What follows is the configuration I strived to achieve to save my Kafka topics data into a Cassandra cluster using the Cassandra Sink connector.

It was not so trivial as my data do not conform to what is expected by the connector (from the confluent guide and on all the blogs / articles I googled about the Cassandra Sink Connector). So I wanted to share this with ya to save you time 🙂

So here’s how my data is (or what it is not!)
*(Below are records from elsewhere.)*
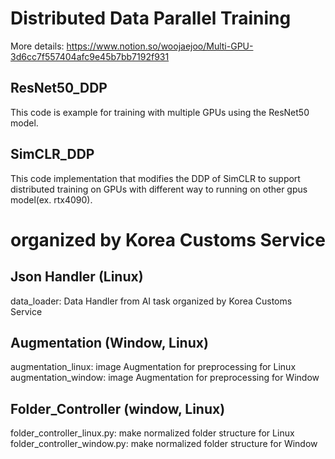 # Distributed Data Parallel Training
More details: https://www.notion.so/woojaejoo/Multi-GPU-3d6cc7f557404afc9e45b7bb7192f931
## ResNet50_DDP
This code is example for training with multiple GPUs using the ResNet50 model.
## SimCLR_DDP
This code implementation that modifies the DDP of SimCLR to support distributed training on GPUs with different way to running on other gpus model(ex. rtx4090).
# organized by Korea Customs Service
## Json Handler (Linux)
data_loader: Data Handler from AI task organized by Korea Customs Service
## Augmentation (Window, Linux)
augmentation_linux: image Augmentation for preprocessing for Linux
augmentation_window: image Augmentation for preprocessing for Window
## Folder_Controller (window, Linux)
folder_controller_linux.py: make normalized folder structure for Linux
folder_controller_window.py: make normalized folder structure for Window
  1. My data is in a Json format in the topic named requests
    {"id":4,"status":"processing","creationDate":1575906784470}
    {"id":1,"status":"processed","creationDate":1575906789472}
    {"id":6,"status":"other","creationDate":1575906794470}
    {"id":7,"status":"formatted","creationDate":1575906799470}
    {"id":4,"status":"processing","creationDate":1575906804469}
    

    then no avro schema registry, no schema data type … just Json format

  2. I cannot (and I do not want to) wrap data inside a schema / payload envelope

The target table schema in Cassandra strictly matches that structure

CREATE TABLE requests.requests (
    id int PRIMARY KEY,
    creationdate bigint,
    status text
)

The Connector sink connector configuration should look like this in order to insert data from topics into the Cassandra cluster with minimum effort (If we could say that :-/)

{
  "name" : "MyCassandra",
  "config" : {
    "connector.class" : "io.confluent.connect.cassandra.CassandraSinkConnector",
    "confluent.topic.bootstrap.servers": "localhost:9092",
    "tasks.max" : "1",
    "topics" : "requests",
    "connect.cassandra.contact.points": "localhost:9042",
    "connect.cassandra.write.mode" : "Update",
    "cassandra.keyspace" : "myks",
    "value.converter": "org.apache.kafka.connect.json.JsonConverter",
    "value.converter.schemas.enable": "false",
    "key.converter": "org.apache.kafka.connect.converters.IntegerConverter",
    "transforms": "date,createKey,longToInt",
    "transforms.date.type": "org.apache.kafka.connect.transforms.Cast$Value",
    "transforms.date.spec": "creationDate:int64",
    "transforms.createKey.type": "org.apache.kafka.connect.transforms.ValueToKey",
    "transforms.createKey.fields":"id",
    "transforms.longToInt.type": "org.apache.kafka.connect.transforms.Cast$Value",
    "transforms.longToInt.spec": "id:int32"
  }
}

The resulting date in Cassandra looks what expected

 id | creationdate  | status
----+---------------+------------
  5 | 1575908609416 |   accepted
  1 | 1575908629415 |  processed
  2 | 1575908619420 |  validated
  4 | 1575908614416 | processing
  7 | 1575908604420 |  formatted
  6 | 1575908639419 |      other
  3 | 1575908624416 |      error

Enjoy!